Tiempo después le pregunté a mi mamá cómo se veía desde lo alto y ella me decía que era como ver una coliflor pintada de verde, dijo.
Al principio de la búsqueda las patrullas tuvieron problemas de coordinación entre ellas.
El papá de los Llosent tuvo que ir a la tienda Mil Colores, en la avenida central de San José y habló con el dueño, que le regaló telas de diferentes tonalidades.
Luego todos los vecinos ayudaron a cortarlas en tiras y fue así como a cada patrulla se le dio un color específico para evitar buscar en sitios ya recorridos por otros.
En cada trocha que se abría, porque a veces no había camino, se dejaban tiras de tela.
“Cuando veíamos tela azul, por ejemplo, sabíamos que ya la patrulla número dos había pasado por ahí, entonces seguíamos por otro lado. No es como ahora, que por computadora se tiene seguimiento en tiempo real de las patrullas”, dijo.

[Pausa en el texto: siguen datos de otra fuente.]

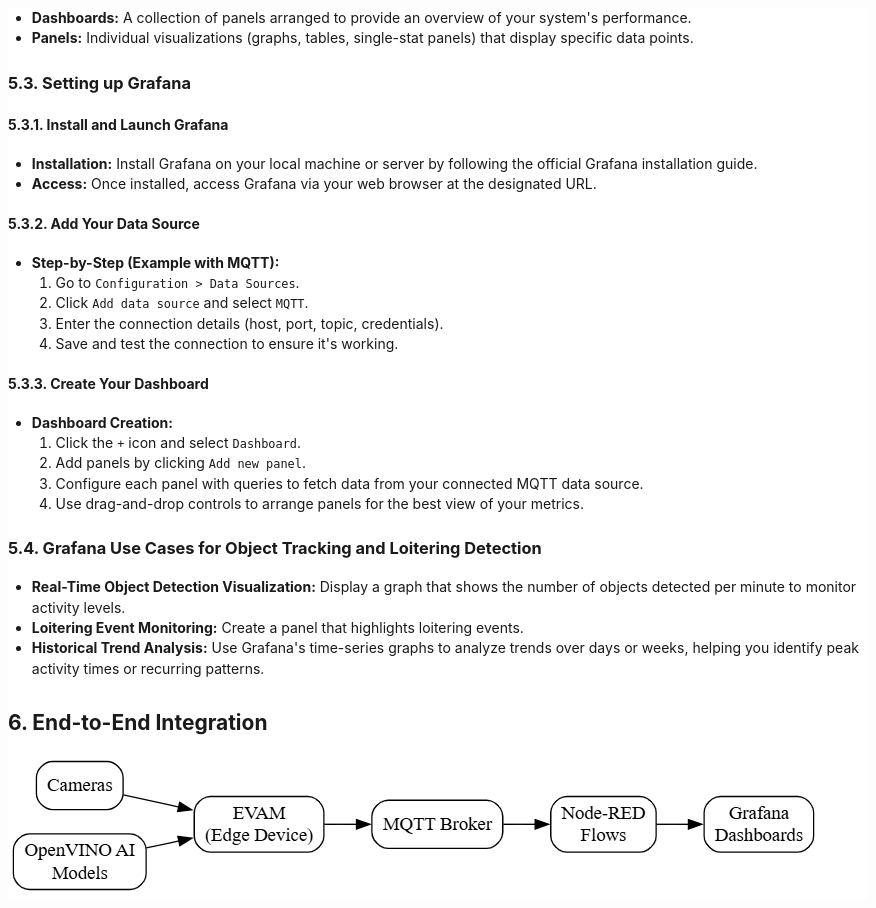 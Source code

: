 *   **Dashboards:** A collection of panels arranged to provide an overview of your system's performance.
*   **Panels:** Individual visualizations (graphs, tables, single-stat panels) that display specific data points.

### 5.3. Setting up Grafana <a name="setting-up-grafana"></a>

#### 5.3.1. Install and Launch Grafana <a name="install-and-launch-grafana"></a>

*   **Installation:** Install Grafana on your local machine or server by following the official Grafana installation guide.
*   **Access:** Once installed, access Grafana via your web browser at the designated URL.

#### 5.3.2. Add Your Data Source <a name="add-your-data-source"></a>

*   **Step-by-Step (Example with MQTT):**
    1.  Go to `Configuration > Data Sources`.
    2.  Click `Add data source` and select `MQTT`.
    3.  Enter the connection details (host, port, topic, credentials).
    4.  Save and test the connection to ensure it's working.

#### 5.3.3. Create Your Dashboard <a name="create-your-dashboard"></a>

*   **Dashboard Creation:**
    1.  Click the `+` icon and select `Dashboard`.
    2.  Add panels by clicking `Add new panel`.
    3.  Configure each panel with queries to fetch data from your connected MQTT data source.
    4.  Use drag-and-drop controls to arrange panels for the best view of your metrics.

### 5.4. Grafana Use Cases for Object Tracking and Loitering Detection <a name="grafana-use-cases-for-object-tracking-and-loitering-detection"></a>

*   **Real-Time Object Detection Visualization:** Display a graph that shows the number of objects detected per minute to monitor activity levels.
*   **Loitering Event Monitoring:** Create a panel that highlights loitering events.
*   **Historical Trend Analysis:** Use Grafana's time-series graphs to analyze trends over days or weeks, helping you identify peak activity times or recurring patterns.

## 6. End-to-End Integration <a name="end-to-end-integration"></a>

![Integration Diagram](_images/integration.png)
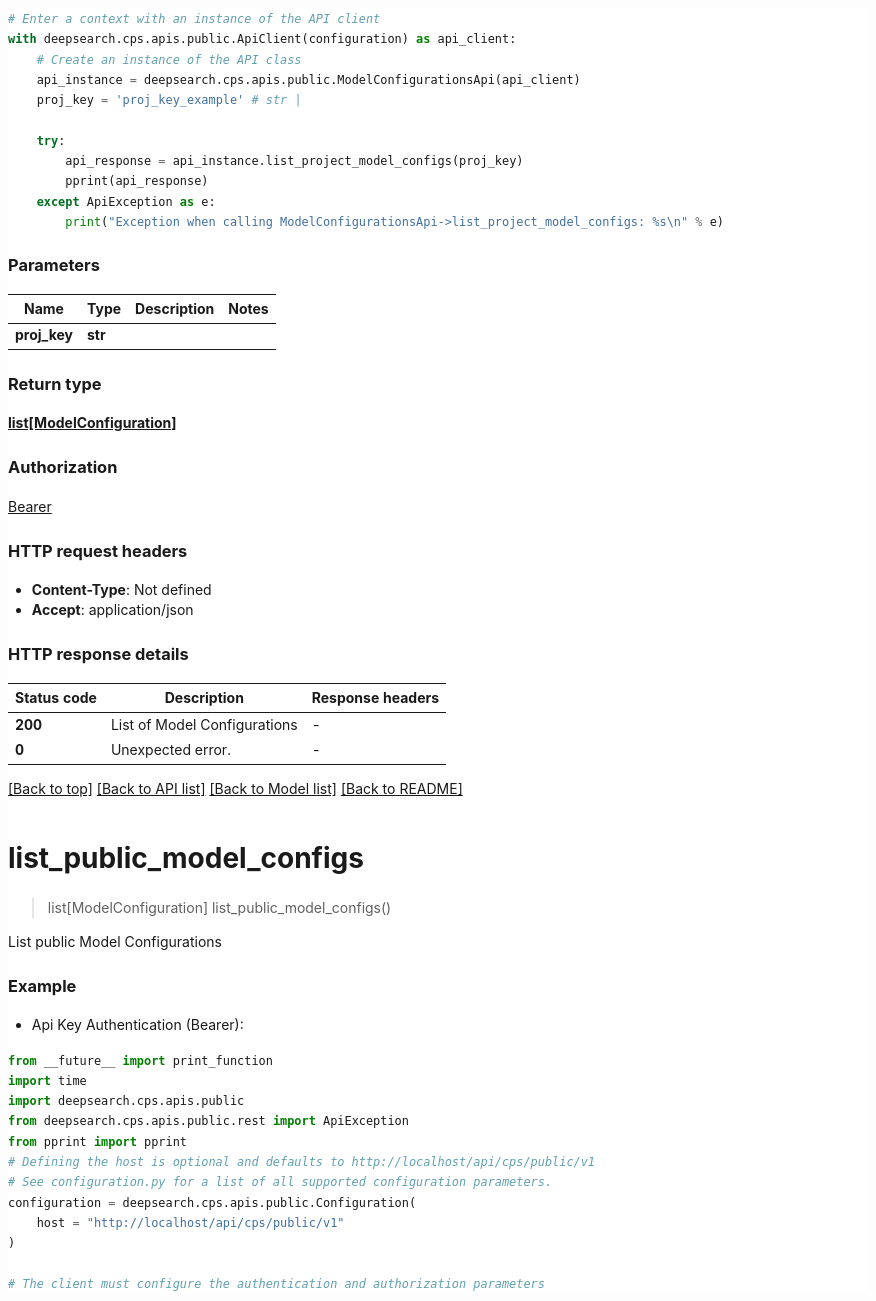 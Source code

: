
 ```python
# Enter a context with an instance of the API client
with deepsearch.cps.apis.public.ApiClient(configuration) as api_client:
    # Create an instance of the API class
    api_instance = deepsearch.cps.apis.public.ModelConfigurationsApi(api_client)
    proj_key = 'proj_key_example' # str | 

    try:
        api_response = api_instance.list_project_model_configs(proj_key)
        pprint(api_response)
    except ApiException as e:
        print("Exception when calling ModelConfigurationsApi->list_project_model_configs: %s\n" % e)
```

### Parameters

Name | Type | Description  | Notes
------------- | ------------- | ------------- | -------------
 **proj_key** | **str**|  | 

### Return type

[**list[ModelConfiguration]**](ModelConfiguration.md)

### Authorization

[Bearer](../README.md#Bearer)

### HTTP request headers

 - **Content-Type**: Not defined
 - **Accept**: application/json

### HTTP response details
| Status code | Description | Response headers |
|-------------|-------------|------------------|
**200** | List of Model Configurations |  -  |
**0** | Unexpected error. |  -  |

[[Back to top]](#) [[Back to API list]](../README.md#documentation-for-api-endpoints) [[Back to Model list]](../README.md#documentation-for-models) [[Back to README]](../README.md)

# **list_public_model_configs**
> list[ModelConfiguration] list_public_model_configs()



List public Model Configurations

### Example

* Api Key Authentication (Bearer):
```python
from __future__ import print_function
import time
import deepsearch.cps.apis.public
from deepsearch.cps.apis.public.rest import ApiException
from pprint import pprint
# Defining the host is optional and defaults to http://localhost/api/cps/public/v1
# See configuration.py for a list of all supported configuration parameters.
configuration = deepsearch.cps.apis.public.Configuration(
    host = "http://localhost/api/cps/public/v1"
)

# The client must configure the authentication and authorization parameters
```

“En ese tiempo para poder comunicarnos había que hacerlo por sistema de radio aficionado. Teníamos que cargar un radio y un montón de baterías, porque con solo una llamada ya se iban nueve de ellas.
“Era para enviarles mensajes a la familia, porque cerca de la casa de mis papás había un señor que tenía una antena grande de radioaficionados y eso nos ayudaba.
“A veces hacíamos enlaces y nos contestaban de Panamá, entonces les pedíamos el favor de que avisaran a las familias que estábamos bien.
“Yo tuve como tres o cuatro meses en los que mis papás no sabían nada de mí. Es lógico que ellos se preocupaban, pues eso es inmenso y en ese tiempo ni siquiera en todas las casas habían teléfonos de línea fija”, explicó.
Cuando murió su mamá, Juan Carlos le dijo que ahora por fin sabía dónde estaba su hijo. Le pidió que, en caso de que él aún viviese, siguiera cuidándolo.
“Una vez mi papá recibió noticias de que ambos scouts estaban en un hospital en Panamá. Él se fue para ese país a indagar en los hospitales, pero nada”.
La mamá de Pablo Rey llamó una vez a la familia Llosent para ver si hacíamos el novenario de ambos, pero como no se tenía certeza de lo ocurrido, le dijeron que no participarían. “Mi mamá siempre pensó que Jorge estaba vivo”, relató Juan Carlos.
Sobre los baquianos de aquella eṕoca, detalló que todos están muy mayores e incluso algunos han fallecido, la mayoría eran de Heredia.
Unos 10 años después del extravío, en 1990, la familia mandó a hacer una placa de 70 centímetros que varios amigos llevaron, con cemento y arena, hasta colocarla en una roca al pie de un roble cercano al Urán.
La placa tiene el nombre de los dos scouts extraviados y una parte del salmo 23. “Siempre me ha quedado la duda de si todavía estará allá. No sé si habrá sobrevivido a los incendios de 1992, siempre me lo pregunto”, puntualizó.